Why is it, then, that something much more lasting than the lottery cash prize - which, by the way, also effects a change in lifestyle - is at times, so hard to accept? Is the concept of life at peace with the Creator so far-fetched from reality; are the temptations too great, that it is so hard to accept the manner of life that comes with it?
That is the whole point of the Bread of Life Discourse. I haven't paid much attention to the ongoing dialogue this week - not because it is hard to wrap around, but because the stories of Deacons Stephen and Philip, and the conversion of Saul played larger to me. (Reading deeper this week I realized that it was not the Apostle Philip but another of the first seven deacons who preached to the Samarians and the Ethiopian official; that is an important point that is often missed.) I will also have another opportunity to reflect on the whole of the Bread of Life Discourse later this summer as John 6 is proclaimed over six weeks beginning in July.
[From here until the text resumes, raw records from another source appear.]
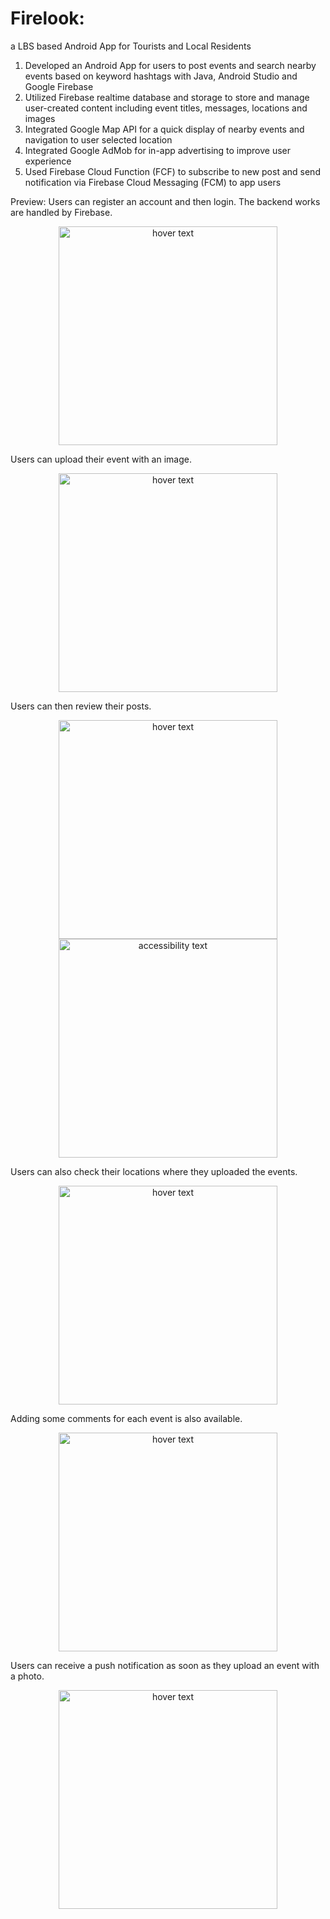 # Firelook: 
a LBS based Android App for Tourists and Local Residents

1. Developed an Android App for users to post events and search nearby events based on keyword hashtags with Java, Android Studio and Google Firebase
2. Utilized Firebase realtime database and storage to store and manage user-created content including event titles, messages, locations and images
3. Integrated Google Map API for a quick display of nearby events and navigation to user selected location
4. Integrated Google AdMob for in-app advertising to improve user experience
5. Used Firebase Cloud Function (FCF) to subscribe to new post and send notification via Firebase Cloud Messaging (FCM) to app users


Preview:
Users can register an account and then login. The backend works are handled by Firebase. 
<p align="center">
  <img src="https://github.com/chen4393c/EventReporter/blob/master/screenshots/login.png" width="350" title="hover text">
</p>

Users can upload their event with an image.
<p align="center">
  <img src="https://github.com/chen4393c/EventReporter/blob/master/screenshots/upload.png" width="350" title="hover text">
</p>

Users can then review their posts.
<p align="center">
  <img src="https://github.com/chen4393c/EventReporter/blob/master/screenshots/review1.png" width="350" title="hover text">
  <img src="https://github.com/chen4393c/EventReporter/blob/master/screenshots/review2.png" width="350" alt="accessibility text">
</p>

Users can also check their locations where they uploaded the events.
<p align="center">
  <img src="https://github.com/chen4393c/EventReporter/blob/master/screenshots/map.png" width="350" title="hover text">
</p>

Adding some comments for each event is also available.
<p align="center">
  <img src="https://github.com/chen4393c/EventReporter/blob/master/screenshots/comment.png" width="350" title="hover text">
</p>

Users can receive a push notification as soon as they upload an event with a photo.
<p align="center">
  <img src="https://github.com/chen4393c/EventReporter/blob/master/screenshots/notification.png" width="350" title="hover text">
</p>
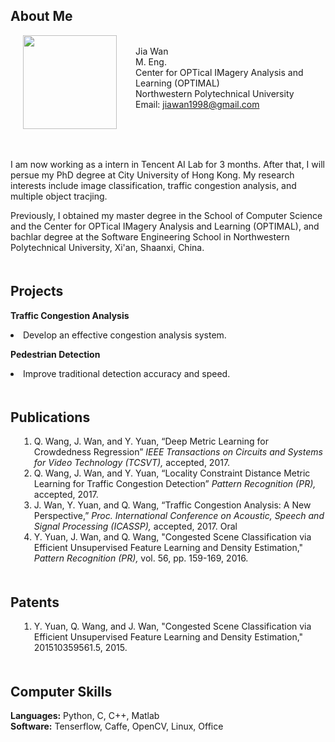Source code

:<h2>About Me</h2>

<img style="float: left;;margin:0px 30px 10px 20px" height="150" src="/public/wanjia.jpg">

<p>
<br>
Jia Wan   <br>
M. Eng.  <br>
Center for OPTical IMagery Analysis and Learning (OPTIMAL)   <br>
Northwestern Polytechnical University <br>
Email: <a href="mailto:jiawan1998@gmail.com">jiawan1998@gmail.com</a>  <br><br>
</p>

<br>
<br>
<p>I am now working as a intern in Tencent AI Lab for 3 months. After that, I will persue my PhD degree at City University of Hong Kong.  My research interests include image classification, traffic congestion analysis, and multiple object tracjing.</p>

<p>Previously, I obtained my master degree in the School of Computer Science and the Center for OPTical IMagery Analysis and Learning (OPTIMAL), and bachlar degree at the Software Engineering School in Northwestern Polytechnical University, Xi'an, Shaanxi, China.</p>

<p>
<h2 style="text-align:left; padding-top:20px;">Projects</h2>

<b>Traffic Congestion Analysis</b>
<li>Develop an effective congestion analysis system.</li>

<b>Pedestrian Detection</b>
<li>Improve traditional detection accuracy and speed.</li>
</p>

<p>
<h2 style="text-align:left; padding-top:20px;">Publications</h2>
<ol style="margin-left:1em">
<li class="STYLE13"> Q. Wang, J. Wan, and Y. Yuan, “Deep Metric Learning for Crowdedness Regression” <i>IEEE Transactions on Circuits and Systems for Video Technology (TCSVT),</i> accepted, 2017.</li>
<li class="STYLE13"> Q. Wang, J. Wan, and Y. Yuan, “Locality Constraint Distance Metric Learning for Traffic Congestion Detection” <i>Pattern Recognition (PR),</i> accepted, 2017.</li>
<li class="STYLE13"> J. Wan, Y. Yuan, and Q. Wang, “Traffic Congestion Analysis: A New Perspective,” <i>Proc. International Conference on Acoustic, Speech and Signal Processing (ICASSP),</i> accepted, 2017. Oral</li>
<li class="STYLE13"> Y. Yuan, J. Wan, and Q. Wang, "Congested Scene Classification via Efficient Unsupervised Feature Learning and Density Estimation," <i>Pattern Recognition (PR),</i> vol. 56, pp. 159-169, 2016.</li>
</ol>
</p>

<p>
<h2 style="text-align:left; padding-top:20px;">Patents</h2>
<ol style="margin-left:1em">
<li class="STYLE13"> Y. Yuan, Q. Wang, and J. Wan, "Congested Scene Classification via Efficient Unsupervised Feature Learning and Density Estimation," 201510359561.5, 2015.</li>
</ol>
</p>
<p>

<h2 style="text-align:left; padding-top:20px;">Computer Skills</h2>
<b>Languages:</b> Python, C, C++, Matlab <br>
<b>Software:</b> Tenserflow, Caffe, OpenCV, Linux, Office

</p>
The conclusion of this discourse is possibly the only place in John's Gospel where Jesus in his humanity might be wondering what to do next. Thousands of people were fed miraculously, and wanted more. They so desperately wanted to believe in Jesus. Yet, signs and wonders were not what it was all about. There was much more - but it meant a change of heart and of ways. It meant taking a risk that some simply thought they couldn't take, and as a result, many disciples stopped following Jesus and returned to their previous way of life.
Seeing this, Jesus takes this as an opportunity to ask the soon-to-be apostles: "Do you also want to leave?"
Peter speaks up. Remember, this is the guy who wanted to build three temples at the scene of the Transfiguration, and would deny he even knew Jesus. What's he going to say this time?
"Master, to whom shall we go?"
Acceptance.
We're blessed by this and by anyone who 'hangs in there' when the path is not clear. This makes it possible for the rest of us who may stray from the path to receive the prayers and grace to return to it.